■ Available data ■

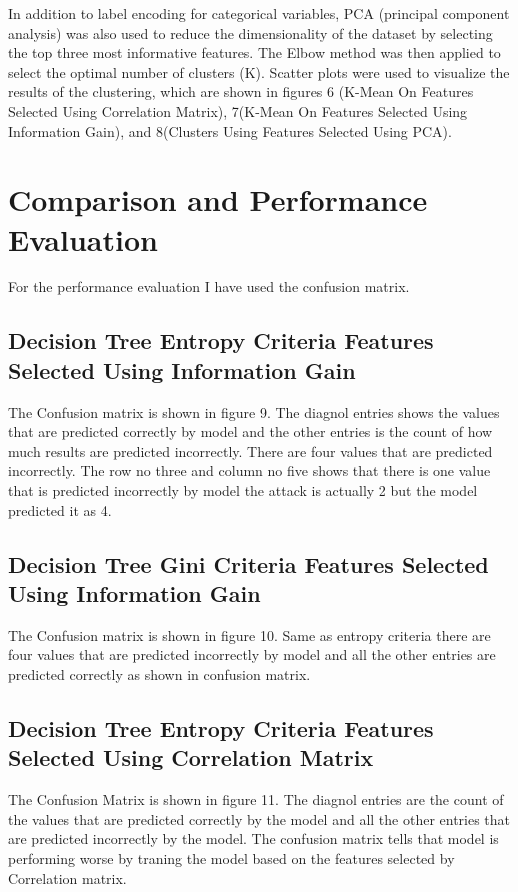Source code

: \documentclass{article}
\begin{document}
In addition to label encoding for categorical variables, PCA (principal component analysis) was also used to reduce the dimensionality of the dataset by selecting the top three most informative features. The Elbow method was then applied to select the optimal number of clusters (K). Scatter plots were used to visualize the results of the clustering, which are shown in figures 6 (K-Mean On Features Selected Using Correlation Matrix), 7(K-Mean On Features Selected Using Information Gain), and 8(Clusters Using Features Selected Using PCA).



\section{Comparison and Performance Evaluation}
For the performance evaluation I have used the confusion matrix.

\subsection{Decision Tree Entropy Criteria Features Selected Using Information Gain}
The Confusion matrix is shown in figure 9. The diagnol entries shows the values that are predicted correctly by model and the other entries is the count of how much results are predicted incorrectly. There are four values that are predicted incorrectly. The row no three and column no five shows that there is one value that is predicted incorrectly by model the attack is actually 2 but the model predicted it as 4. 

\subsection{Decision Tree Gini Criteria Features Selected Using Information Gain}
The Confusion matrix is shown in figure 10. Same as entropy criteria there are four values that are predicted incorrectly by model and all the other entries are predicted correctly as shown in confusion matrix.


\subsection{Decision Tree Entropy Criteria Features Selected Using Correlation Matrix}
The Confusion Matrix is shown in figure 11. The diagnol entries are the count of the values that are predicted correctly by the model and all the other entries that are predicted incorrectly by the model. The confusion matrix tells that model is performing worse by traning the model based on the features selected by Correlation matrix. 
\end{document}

---

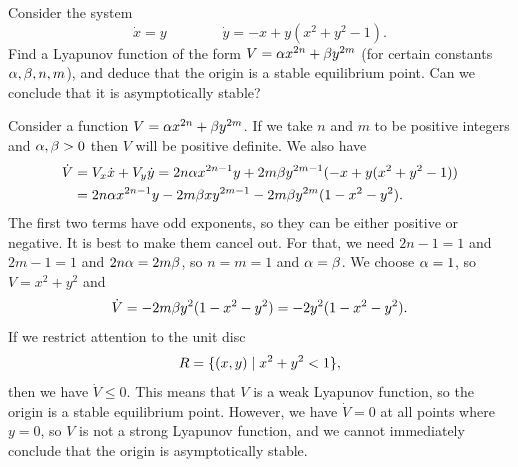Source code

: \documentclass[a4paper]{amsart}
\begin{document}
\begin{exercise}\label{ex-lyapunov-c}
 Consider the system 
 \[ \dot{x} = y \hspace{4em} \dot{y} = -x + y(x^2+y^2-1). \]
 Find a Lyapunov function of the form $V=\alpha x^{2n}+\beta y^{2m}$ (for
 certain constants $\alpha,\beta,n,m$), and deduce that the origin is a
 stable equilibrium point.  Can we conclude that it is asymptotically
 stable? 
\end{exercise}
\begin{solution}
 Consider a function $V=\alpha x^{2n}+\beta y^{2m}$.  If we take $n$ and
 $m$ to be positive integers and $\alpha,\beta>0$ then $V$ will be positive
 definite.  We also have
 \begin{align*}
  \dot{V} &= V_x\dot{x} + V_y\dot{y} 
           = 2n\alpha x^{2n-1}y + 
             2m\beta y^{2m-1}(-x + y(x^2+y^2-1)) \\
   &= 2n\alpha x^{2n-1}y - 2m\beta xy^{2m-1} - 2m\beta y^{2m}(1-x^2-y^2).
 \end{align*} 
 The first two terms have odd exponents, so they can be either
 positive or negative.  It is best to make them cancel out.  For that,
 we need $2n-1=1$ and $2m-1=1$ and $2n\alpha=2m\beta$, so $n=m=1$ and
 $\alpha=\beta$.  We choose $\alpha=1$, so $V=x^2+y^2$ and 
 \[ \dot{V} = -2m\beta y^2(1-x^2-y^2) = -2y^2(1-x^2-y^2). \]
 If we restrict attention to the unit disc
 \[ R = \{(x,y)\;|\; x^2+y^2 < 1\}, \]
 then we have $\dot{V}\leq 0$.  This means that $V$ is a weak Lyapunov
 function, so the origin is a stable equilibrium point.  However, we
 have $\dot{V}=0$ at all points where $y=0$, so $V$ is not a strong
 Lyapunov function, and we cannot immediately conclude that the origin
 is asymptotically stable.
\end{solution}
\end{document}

■ Exercise aim ■
Repeat, exactly as they stand above, the lines from the line with "y^2(1-x^2-y^2) = -2y^2(1-x^2-y^2). \]" to the line with "function, so the", both lines included.

■ Response ■
 \[ \dot{V} = -2m\beta y^2(1-x^2-y^2) = -2y^2(1-x^2-y^2). \]
 If we restrict attention to the unit disc
 \[ R = \{(x,y)\;|\; x^2+y^2 < 1\}, \]
 then we have $\dot{V}\leq 0$.  This means that $V$ is a weak Lyapunov
 function, so the origin is a stable equilibrium point.  However, we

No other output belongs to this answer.